Debe haber tantos lugares llenos de encuentros entre cuerdas clandestinas del Pudahuel en esos años…El canto de la Gala, las obras ambulantes del maestro Radrigán, el jazz huachaca del Tío Roberto, la gran canción a Valparaíso de la Catalina Rojas y tantas yerbas que huelen a navegao, sopaipillas y lacrimógenas. Tántas veces vi a la Gala resistir, organizar y construir, que esas mujeres poderosas de pueblo fueron el cuerpo principal de un aguante que ni los versos transicionales pudieron callar.

 

 

A mediados de los ochenta me fui de Pudahuel, pero la Gala llegaba a mi casa frecuentemente.
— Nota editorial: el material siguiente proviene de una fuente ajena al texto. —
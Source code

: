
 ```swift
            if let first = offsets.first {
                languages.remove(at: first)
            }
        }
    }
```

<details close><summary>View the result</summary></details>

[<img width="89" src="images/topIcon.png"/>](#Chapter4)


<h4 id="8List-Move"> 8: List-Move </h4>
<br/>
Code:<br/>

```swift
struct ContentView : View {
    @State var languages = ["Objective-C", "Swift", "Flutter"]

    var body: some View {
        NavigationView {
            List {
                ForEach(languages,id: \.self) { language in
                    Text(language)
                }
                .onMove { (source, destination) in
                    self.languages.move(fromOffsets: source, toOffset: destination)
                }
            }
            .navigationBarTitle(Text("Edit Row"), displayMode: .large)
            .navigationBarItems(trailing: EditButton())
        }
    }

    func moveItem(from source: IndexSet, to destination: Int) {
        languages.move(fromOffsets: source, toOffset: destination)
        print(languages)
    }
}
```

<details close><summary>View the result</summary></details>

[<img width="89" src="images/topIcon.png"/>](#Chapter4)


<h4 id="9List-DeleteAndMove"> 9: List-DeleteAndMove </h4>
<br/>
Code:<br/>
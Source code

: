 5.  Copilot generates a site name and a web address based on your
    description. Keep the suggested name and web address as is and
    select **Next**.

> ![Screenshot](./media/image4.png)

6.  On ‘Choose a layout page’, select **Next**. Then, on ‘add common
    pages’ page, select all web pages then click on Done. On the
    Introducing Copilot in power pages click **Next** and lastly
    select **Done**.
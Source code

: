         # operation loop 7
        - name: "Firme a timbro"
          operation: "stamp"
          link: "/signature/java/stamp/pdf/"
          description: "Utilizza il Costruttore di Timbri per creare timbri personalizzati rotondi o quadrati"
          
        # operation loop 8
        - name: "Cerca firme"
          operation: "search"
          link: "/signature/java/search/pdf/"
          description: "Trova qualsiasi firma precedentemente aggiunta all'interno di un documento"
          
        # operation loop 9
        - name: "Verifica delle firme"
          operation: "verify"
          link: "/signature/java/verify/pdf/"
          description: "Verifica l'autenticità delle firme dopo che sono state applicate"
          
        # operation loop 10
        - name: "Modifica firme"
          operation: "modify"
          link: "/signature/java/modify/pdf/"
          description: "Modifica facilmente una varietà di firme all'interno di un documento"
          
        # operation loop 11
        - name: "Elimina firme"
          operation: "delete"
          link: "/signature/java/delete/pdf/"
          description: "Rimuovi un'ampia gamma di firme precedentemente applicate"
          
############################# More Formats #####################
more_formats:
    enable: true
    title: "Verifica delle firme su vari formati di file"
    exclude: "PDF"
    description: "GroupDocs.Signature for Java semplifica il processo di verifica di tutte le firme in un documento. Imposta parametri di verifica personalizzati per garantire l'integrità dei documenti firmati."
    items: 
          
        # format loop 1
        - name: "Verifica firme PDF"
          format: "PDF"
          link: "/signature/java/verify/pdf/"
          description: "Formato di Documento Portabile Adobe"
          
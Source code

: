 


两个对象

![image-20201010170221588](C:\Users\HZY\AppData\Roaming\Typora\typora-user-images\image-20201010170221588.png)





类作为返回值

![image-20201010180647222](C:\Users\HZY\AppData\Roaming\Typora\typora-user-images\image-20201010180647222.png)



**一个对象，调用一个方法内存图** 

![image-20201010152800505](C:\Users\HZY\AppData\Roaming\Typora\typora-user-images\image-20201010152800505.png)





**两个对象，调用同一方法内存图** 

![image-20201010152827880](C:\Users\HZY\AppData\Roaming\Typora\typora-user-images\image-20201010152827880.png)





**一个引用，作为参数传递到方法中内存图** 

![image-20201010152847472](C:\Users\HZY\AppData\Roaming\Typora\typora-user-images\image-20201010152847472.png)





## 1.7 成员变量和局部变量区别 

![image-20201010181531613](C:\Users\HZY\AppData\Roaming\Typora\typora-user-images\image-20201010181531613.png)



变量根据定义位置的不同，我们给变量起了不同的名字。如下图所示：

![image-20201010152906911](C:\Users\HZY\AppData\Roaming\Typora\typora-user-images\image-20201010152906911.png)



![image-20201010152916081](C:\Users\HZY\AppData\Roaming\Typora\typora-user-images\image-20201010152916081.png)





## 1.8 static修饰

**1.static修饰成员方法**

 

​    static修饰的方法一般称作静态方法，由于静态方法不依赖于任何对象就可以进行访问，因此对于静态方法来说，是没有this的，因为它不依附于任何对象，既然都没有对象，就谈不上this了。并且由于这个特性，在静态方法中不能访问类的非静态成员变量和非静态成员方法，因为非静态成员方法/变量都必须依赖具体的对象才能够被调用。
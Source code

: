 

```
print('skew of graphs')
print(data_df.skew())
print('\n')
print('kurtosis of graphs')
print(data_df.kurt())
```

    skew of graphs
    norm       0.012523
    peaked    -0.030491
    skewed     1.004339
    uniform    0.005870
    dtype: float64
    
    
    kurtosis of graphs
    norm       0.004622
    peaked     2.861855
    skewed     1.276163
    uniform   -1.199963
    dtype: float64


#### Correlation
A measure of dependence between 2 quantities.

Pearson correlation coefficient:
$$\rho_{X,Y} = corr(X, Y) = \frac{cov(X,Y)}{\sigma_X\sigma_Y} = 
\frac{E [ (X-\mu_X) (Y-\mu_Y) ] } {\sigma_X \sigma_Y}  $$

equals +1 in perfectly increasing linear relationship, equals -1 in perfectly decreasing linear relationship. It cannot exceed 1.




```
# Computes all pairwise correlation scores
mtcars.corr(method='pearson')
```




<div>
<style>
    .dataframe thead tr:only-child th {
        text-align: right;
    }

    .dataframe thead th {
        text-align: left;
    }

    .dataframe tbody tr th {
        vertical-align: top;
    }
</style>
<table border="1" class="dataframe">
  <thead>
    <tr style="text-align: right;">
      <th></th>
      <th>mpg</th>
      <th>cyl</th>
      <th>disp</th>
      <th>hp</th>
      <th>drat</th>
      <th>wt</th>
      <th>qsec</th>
Venía con historias y misiones nuevas de allá “Abajo”, a veces…a llamar a su hijo que estaba en el exilio. Un día llegué del colegio, la esquina donde vivía tenía de punto fijo una micro de pacos de la fuerzas espaciales y la entrada a la galería del edificio, era como un patíbulo cercano al interrogatorio, al más brutal y salvaje, se sudaba miedo y le hacías el quite a la micro porque olía a mierda. Los lugares de evasión y farándula se encontraban el subterráneo, convivían un cine porno y el café Santos dichoso de Julito Martínez y las familias que iban a tomar onces -quien diría que el porno y la familia no lograron conciliarse en democracia, mientras incestaban en dictadura-. Pero era la hora de almuerzo y yo tenía hambre, como de tanto en tanto la Galita estaba sentada con un batallón de mujeres con blusa blanca..entre ellas reconocí a la Sola Sierra. Me miraron, me saludaron, hablaron bajito, cuchicheaban, se escribían, me miraban, me sospechaban, me sonreían, curiosas, clandestinas, conspiradoras; estas mujeres, algo traman y es mejor no saberlo…partí calladita a la cocina y ese menú, se repitió un par de veces…

 

 

Ya después de unas semanas o días no recuerdo…aprovechaban de esconder como hormiguitas “algo” que no podía adivinar y que fondeaban subversivamente en mi casa. Creo que fue un día de agosto del año 88, cuando entraron muy raudas a buscar ese “algo” de interminables cargas y del todo incierto…las seguí y de un de repente cada una se armó de una silueta negra con el nombre de un detenido desaparecido y preguntándole al país: ¿Me olvidaste?

 
Mil siluetas frente a la Catedral preguntado al país por el olvido, mil siluetas que todavía no tienen paradero conocido, mil siluetas de las que aún bailan solas, mil figuras de cartón y porfía; frente a un ejército de despiadados esbirros. Como tantas veces, quedó una batahola de pelea en las calles. Y ahí seguía la Gala, de elegante dignidad cantando la cueca sola, firmada de su autoría. De la mano de Sting o Tracy Chapman, una guerrera para tiempos de dictadura y democracia, de esas mujeres de la cosecha del mundo justo, del pan para todos y del trabajo colectivo. Marzo recuerda las mujeres y también a los combatientes y desde su trinchera, sigue profiando en mi memoria contra el olvido. 8 y 29 de marzo, también tienen el nombre de Gala Torres.

 

Datología

Qué: Crónica: Gala Torres.

*Quién: Tamara Norambuena Arancibia, profesora de francés y pudahuelina.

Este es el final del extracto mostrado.